### Task instructions
Will you restate verbatim the lines running from the line with "[LINK TO BACK" to the end of the data, leaving out everything else?
═════ Excerpted records
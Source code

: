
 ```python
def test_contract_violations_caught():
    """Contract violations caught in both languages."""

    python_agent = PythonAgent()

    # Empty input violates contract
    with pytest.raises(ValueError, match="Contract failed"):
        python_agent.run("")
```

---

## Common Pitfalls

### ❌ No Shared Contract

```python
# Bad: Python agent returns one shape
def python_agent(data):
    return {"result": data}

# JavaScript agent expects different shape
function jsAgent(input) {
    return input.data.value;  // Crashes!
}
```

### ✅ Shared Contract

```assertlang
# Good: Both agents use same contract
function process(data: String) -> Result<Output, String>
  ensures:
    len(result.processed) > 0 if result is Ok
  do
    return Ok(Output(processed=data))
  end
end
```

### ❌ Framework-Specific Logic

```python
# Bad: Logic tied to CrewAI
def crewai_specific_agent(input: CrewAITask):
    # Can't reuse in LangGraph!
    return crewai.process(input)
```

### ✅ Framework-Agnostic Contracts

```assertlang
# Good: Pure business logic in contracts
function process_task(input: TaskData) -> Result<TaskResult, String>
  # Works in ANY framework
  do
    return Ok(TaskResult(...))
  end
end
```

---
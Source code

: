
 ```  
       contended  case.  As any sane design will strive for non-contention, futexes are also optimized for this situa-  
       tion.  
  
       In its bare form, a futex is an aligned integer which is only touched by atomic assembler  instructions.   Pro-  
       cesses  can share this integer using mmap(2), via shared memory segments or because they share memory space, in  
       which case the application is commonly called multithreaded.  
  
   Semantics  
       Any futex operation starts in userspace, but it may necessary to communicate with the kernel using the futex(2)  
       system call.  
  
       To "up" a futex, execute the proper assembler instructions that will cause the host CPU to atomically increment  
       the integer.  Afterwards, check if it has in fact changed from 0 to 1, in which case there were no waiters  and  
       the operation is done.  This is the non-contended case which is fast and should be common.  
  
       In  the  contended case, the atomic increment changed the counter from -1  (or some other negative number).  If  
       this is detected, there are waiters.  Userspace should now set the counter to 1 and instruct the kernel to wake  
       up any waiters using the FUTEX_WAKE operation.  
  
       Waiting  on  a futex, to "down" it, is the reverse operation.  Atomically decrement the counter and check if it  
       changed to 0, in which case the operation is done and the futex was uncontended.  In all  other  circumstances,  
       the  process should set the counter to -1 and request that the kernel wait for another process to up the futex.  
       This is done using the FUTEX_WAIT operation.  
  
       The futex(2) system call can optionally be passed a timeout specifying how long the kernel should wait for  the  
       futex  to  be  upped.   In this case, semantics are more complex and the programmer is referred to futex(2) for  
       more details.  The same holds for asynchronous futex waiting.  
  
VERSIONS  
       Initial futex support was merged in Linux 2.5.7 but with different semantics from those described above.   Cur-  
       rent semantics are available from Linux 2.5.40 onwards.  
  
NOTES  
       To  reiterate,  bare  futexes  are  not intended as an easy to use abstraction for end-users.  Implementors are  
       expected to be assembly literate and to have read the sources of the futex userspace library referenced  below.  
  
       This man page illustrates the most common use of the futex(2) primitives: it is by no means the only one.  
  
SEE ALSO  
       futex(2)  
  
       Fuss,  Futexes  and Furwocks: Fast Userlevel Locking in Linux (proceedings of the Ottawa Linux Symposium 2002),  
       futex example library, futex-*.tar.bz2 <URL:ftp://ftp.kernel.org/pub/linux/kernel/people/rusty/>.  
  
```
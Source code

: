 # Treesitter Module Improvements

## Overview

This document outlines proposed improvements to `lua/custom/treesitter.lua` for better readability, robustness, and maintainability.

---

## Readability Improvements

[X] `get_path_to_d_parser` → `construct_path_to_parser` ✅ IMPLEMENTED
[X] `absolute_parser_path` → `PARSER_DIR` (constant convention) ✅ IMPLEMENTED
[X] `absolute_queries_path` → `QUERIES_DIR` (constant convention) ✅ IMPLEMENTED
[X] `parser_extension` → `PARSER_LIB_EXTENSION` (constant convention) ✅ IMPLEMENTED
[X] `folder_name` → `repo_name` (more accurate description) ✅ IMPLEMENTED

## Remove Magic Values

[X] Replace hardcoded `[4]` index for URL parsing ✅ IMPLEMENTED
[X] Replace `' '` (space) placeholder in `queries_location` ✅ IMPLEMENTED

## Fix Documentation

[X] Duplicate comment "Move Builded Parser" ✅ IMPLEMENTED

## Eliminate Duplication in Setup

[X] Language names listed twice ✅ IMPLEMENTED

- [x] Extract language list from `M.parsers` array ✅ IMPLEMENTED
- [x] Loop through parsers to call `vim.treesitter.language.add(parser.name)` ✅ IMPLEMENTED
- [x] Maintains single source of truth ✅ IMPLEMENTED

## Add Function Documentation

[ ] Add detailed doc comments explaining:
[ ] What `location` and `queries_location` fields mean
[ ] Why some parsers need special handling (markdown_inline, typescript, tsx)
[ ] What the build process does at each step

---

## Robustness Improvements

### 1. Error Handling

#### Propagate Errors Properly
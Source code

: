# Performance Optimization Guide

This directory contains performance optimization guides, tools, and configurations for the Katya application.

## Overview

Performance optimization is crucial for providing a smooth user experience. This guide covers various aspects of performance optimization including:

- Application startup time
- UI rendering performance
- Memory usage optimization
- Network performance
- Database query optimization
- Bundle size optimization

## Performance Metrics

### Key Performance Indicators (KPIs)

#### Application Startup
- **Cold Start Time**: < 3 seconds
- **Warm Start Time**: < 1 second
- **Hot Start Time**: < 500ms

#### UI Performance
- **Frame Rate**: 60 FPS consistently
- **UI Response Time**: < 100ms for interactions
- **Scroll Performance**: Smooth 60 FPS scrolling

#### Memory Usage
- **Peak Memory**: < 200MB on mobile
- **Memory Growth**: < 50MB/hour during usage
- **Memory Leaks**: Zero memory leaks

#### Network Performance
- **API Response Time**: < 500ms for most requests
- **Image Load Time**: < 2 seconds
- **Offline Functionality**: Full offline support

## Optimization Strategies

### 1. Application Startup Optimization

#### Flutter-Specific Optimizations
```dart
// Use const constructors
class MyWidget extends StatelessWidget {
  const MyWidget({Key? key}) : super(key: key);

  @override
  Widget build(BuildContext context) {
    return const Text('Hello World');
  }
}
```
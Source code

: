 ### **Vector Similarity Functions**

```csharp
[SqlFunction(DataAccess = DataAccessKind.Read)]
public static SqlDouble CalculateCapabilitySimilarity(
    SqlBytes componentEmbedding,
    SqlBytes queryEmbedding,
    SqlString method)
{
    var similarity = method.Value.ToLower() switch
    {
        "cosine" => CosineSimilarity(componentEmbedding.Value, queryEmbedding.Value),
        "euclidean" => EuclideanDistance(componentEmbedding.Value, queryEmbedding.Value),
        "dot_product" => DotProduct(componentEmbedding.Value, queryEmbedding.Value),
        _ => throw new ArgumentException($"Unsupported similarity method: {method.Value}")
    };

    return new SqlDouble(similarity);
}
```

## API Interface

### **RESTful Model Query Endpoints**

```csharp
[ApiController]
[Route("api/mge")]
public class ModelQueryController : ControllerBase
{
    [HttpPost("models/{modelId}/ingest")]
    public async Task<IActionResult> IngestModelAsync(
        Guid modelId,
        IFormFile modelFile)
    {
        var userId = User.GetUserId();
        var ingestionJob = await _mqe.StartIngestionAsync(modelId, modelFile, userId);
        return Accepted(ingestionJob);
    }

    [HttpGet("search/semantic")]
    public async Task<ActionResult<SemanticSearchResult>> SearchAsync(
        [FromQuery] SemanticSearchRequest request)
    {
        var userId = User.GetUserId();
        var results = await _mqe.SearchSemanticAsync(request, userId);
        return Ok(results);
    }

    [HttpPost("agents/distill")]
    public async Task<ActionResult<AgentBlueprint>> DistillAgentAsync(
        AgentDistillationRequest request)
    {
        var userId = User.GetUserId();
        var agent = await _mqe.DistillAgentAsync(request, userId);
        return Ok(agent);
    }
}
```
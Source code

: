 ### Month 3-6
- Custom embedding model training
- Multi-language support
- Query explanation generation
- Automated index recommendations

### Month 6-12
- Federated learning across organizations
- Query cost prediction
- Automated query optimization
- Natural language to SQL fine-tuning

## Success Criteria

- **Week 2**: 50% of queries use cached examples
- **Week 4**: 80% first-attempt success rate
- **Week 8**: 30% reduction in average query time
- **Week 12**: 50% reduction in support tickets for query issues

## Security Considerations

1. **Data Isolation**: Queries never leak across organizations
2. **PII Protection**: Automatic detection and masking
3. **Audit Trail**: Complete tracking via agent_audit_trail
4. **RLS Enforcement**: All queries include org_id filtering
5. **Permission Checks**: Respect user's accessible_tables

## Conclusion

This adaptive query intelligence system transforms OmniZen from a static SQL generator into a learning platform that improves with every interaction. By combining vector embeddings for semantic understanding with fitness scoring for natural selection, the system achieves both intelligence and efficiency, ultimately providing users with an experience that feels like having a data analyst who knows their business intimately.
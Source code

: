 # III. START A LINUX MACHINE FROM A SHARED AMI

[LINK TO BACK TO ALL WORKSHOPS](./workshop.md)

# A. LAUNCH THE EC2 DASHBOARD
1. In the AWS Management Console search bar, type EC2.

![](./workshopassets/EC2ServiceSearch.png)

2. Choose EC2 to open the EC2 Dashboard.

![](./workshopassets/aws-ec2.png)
══════════
### Exercise answer
[LINK TO BACK TO ALL WORKSHOPS](./workshop.md)

# A. LAUNCH THE EC2 DASHBOARD
1. In the AWS Management Console search bar, type EC2.

![](./workshopassets/EC2ServiceSearch.png)

2. Choose EC2 to open the EC2 Dashboard.

![](./workshopassets/aws-ec2.png)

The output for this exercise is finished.